Release the GitKraken!


The world of information technology is constantly developing and expanding, forcing myself and many other developers to learn new technologies and read smart books on a regular basis. Some people say that a programmer is reaching maturity when he or she starts to learn a second programming language. Ruby was my third artificial language, however, the Linux-based platform—my colleagues at Distillery recommended that I avoid at any cost setting the working environment on a computer with Windows—was worlds apart from the well-known Windows environment, I am more than used to as a .NET developer. After finishing the initial installation and configuration procedures, I faced the fact that the choice of convenient and decent development software for Ubuntu left a lot to be desired.

The first thing I had to do was download repositories from GitHub. I was used to work with SourceTree and TortoiseGit (I am not a real big fan of the command prompt, but I still use it on a regular basis), and I soon discovered that the situation with Git-clients was pretty bad as well. After trying to work in Qgit, Git-cola, and giggle, I started to take a liking to the command prompt. Nevertheless, I wanted to find a tool that would be more convenient and comfortable. That was when I managed to find GitKraken, a tool developed by Axosoft. The first version of that tool was released on March 29, 2016. The developers are working at incredible speed, and the latest version 2.4.0 was released on April 18th, 2017.

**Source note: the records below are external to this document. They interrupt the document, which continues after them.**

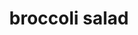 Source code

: ---
servings:
notes:
directions: |-
  * Mix ingredients together as desired
ingredients: |-
  * broccoli (cut into small pieces)
  * sunflower seeds
  * raisins
  * red onion
  * 1 tb mayo
  * 1 tsp sugar
  * redwine vinegar
rating: 4
ease: easy
category: side dish
subcategory: salad
href:
totalTime:
cookTime:
prepTime:
title: broccoli salad
path: /broccoli-salad
---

After installing this application, I started to have a soft spot for it. And here’s the list of things that attracted me:

  1. Convenient and sophisticated interface. All the most important and frequently used operations are located in the upper panel, allowing the developer to receive changes, create a branch, add something to the stack, and so on. It also offers a convenient interface for commit amendments and solving conflicts during branch merging.
  2. Out-of-the-box integration with GitHub, Bitbucket, GitLab (however, I only managed to check GitHub integration and only with single-factor authentication).
  3. It also offers convenient search tools, both for branches and for commits. GitKraken offers two interfaces that are similar in a layout: Fuzzy Finder and Command Palette. These are small test windows that can be launched by using key combinations Ctrl+P and Ctrl+Shift+P. These windows can be used to perform many frequently used operations quickly. Fuzzy Finder allows finding a file, switching to its history, cloning a repository, creating one, and so on. Command Palette makes it possible to perform various modification operations, which can be done only with the current repository (undo, redo, checkout, stash create, and so on). These features were probably made for those developers used to working with the command prompt, allowing them to get used to GitKraken.
  4. Undo/Redo functions. Currently, their functionality is limited to a couple of operations. The great thing about them is the fact that these functions don’t just cover changes, made via the program interface, but all changes in the repository. For example, if you commit something via the command prompt and realize that you forgot something. It takes only one click in GitKraken to roll such a commit back.
  5. Functional graph of branches, drag&drop branch merging, the option of creating pull requests or cherry-picking a commit. When you create a lot of branches, it becomes difficult to keep track of to what is where. GitKraken offers Solo mode. By activating this mode, you will see only the graph and commits related to the current branch.
  6. Detailed documentation with thorough description of all features and explicit screenshots.
  7. It supports working on different projects via several accounts. However, this functionality is offered only in the Pro version.
  8. Supports Git-Flow.
  9. GitKraken is a cross-platform solution (Windows, Linux, MacOS).

GitKraken is offered for free for educational purposes, non-commercial use and for startups, created less than a year ago. In all other cases, the user must buy a subscription. It is worth noting that GitKraken won’t replace the command prompt, but many operations can be done faster and more conveniently by using GUI. This program solution is certainly worth your attention and time.